# DATA
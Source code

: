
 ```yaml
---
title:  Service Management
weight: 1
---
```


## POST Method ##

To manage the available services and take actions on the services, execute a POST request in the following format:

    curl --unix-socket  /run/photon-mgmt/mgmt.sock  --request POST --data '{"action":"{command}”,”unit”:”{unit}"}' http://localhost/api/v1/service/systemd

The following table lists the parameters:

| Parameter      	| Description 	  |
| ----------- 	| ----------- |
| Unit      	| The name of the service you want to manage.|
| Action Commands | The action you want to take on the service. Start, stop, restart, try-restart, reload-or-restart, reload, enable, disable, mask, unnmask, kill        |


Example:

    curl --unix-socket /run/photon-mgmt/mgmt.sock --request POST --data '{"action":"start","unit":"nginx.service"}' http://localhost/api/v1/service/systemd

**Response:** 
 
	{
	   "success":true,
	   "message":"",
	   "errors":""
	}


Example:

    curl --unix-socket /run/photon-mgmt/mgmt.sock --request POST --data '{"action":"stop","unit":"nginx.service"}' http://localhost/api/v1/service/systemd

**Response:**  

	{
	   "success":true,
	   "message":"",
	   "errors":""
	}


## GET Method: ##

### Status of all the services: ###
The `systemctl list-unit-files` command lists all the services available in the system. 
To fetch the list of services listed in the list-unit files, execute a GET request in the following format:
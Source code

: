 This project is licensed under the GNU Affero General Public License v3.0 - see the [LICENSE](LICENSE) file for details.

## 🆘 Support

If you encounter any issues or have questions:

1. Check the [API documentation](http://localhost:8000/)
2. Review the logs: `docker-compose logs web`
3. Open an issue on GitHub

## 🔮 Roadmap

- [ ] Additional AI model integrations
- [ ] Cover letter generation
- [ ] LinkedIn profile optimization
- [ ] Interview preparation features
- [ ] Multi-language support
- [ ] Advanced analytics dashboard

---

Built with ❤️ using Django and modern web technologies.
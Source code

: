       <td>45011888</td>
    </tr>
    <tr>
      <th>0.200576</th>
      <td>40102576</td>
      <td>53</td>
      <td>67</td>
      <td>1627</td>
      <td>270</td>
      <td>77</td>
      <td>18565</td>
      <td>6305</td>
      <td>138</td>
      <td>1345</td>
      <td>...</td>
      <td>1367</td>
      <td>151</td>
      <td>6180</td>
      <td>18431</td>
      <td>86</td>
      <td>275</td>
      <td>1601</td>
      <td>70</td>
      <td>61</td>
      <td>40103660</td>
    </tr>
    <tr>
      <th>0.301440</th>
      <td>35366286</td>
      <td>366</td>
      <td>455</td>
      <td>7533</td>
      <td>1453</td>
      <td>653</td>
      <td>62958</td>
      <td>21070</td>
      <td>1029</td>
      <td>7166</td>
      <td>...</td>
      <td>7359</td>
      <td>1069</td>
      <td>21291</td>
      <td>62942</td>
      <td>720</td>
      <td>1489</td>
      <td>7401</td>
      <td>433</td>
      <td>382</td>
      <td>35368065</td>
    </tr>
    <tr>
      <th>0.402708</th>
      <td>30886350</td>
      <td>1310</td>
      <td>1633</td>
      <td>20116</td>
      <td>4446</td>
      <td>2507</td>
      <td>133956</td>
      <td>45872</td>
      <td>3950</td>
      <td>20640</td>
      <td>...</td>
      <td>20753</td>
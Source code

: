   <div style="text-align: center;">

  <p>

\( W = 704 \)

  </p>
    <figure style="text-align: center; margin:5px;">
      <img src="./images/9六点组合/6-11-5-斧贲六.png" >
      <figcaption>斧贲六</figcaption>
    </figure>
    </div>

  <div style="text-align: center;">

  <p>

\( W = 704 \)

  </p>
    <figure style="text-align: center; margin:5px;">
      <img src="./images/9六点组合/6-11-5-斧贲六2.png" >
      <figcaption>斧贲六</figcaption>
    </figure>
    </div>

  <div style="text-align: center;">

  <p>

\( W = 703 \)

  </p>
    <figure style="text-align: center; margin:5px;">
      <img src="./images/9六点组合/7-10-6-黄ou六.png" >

# YOUR TASK
Copy out each line of the records above that includes "mgmt".

# WRITTEN SOLUTION
    curl --unix-socket  /run/photon-mgmt/mgmt.sock  --request POST --data '{"action":"{command}”,”unit”:”{unit}"}' http://localhost/api/v1/service/systemd
    curl --unix-socket /run/photon-mgmt/mgmt.sock --request POST --data '{"action":"start","unit":"nginx.service"}' http://localhost/api/v1/service/systemd
    curl --unix-socket /run/photon-mgmt/mgmt.sock --request POST --data '{"action":"stop","unit":"nginx.service"}' http://localhost/api/v1/service/systemd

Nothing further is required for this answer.